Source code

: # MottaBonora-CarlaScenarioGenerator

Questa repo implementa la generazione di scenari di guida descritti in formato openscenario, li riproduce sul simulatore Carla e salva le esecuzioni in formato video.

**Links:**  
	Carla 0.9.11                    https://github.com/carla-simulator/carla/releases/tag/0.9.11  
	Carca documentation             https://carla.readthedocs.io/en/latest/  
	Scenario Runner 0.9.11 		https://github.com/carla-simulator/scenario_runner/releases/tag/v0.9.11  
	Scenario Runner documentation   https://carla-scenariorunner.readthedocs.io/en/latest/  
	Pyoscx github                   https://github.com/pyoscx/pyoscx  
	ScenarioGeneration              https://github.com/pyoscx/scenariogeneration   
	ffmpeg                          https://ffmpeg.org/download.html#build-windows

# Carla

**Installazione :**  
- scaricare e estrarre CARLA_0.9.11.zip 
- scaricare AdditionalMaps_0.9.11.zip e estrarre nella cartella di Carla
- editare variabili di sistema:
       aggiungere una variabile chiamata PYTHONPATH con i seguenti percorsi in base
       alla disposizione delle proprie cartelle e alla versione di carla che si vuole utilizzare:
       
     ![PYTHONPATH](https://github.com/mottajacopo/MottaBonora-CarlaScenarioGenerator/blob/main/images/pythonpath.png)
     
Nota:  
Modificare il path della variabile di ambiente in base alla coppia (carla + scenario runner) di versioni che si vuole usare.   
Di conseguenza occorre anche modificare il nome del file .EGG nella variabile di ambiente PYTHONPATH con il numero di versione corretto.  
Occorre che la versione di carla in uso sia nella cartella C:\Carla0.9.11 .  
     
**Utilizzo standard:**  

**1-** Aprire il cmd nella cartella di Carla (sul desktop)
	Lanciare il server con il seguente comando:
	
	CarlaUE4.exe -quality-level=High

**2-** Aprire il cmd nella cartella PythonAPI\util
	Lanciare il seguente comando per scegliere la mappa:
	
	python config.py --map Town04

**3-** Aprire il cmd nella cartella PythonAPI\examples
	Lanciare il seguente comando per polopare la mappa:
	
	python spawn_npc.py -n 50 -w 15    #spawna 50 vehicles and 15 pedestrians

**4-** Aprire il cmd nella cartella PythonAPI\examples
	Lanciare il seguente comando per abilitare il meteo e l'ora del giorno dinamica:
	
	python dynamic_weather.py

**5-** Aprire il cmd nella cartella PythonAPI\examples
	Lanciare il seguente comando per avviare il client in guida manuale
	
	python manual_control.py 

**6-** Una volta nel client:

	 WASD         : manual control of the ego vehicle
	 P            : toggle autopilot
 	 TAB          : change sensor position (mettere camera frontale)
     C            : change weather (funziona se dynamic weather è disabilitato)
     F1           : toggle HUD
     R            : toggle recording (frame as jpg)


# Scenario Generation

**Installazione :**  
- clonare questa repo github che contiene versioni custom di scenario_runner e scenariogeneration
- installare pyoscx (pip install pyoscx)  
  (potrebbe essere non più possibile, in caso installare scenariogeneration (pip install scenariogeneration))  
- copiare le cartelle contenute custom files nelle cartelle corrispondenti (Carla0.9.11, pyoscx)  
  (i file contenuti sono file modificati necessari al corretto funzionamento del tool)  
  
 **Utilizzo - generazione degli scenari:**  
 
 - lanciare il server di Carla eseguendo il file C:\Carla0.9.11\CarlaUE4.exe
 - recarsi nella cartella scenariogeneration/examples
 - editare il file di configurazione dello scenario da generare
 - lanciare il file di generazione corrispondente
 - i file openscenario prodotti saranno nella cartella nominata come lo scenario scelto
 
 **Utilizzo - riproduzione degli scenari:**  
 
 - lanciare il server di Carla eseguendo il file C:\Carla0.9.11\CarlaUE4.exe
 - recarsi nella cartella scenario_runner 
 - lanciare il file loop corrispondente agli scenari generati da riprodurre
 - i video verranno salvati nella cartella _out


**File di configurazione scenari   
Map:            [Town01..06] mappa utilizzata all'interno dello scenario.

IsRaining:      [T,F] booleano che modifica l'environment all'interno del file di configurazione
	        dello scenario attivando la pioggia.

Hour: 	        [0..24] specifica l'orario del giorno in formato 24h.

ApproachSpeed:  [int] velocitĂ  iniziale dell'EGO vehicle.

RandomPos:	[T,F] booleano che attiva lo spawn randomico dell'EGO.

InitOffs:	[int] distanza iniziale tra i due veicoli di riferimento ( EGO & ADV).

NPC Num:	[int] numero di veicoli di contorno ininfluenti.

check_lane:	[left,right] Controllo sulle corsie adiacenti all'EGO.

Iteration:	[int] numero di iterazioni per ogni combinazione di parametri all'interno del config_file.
----
YOUR INSTRUCTIONS ▸ What lines in the listing include the string "readthedocs"? Copy them out.

RESULT ▸
	Carca documentation             https://carla.readthedocs.io/en/latest/  
	Scenario Runner documentation   https://carla-scenariorunner.readthedocs.io/en/latest/  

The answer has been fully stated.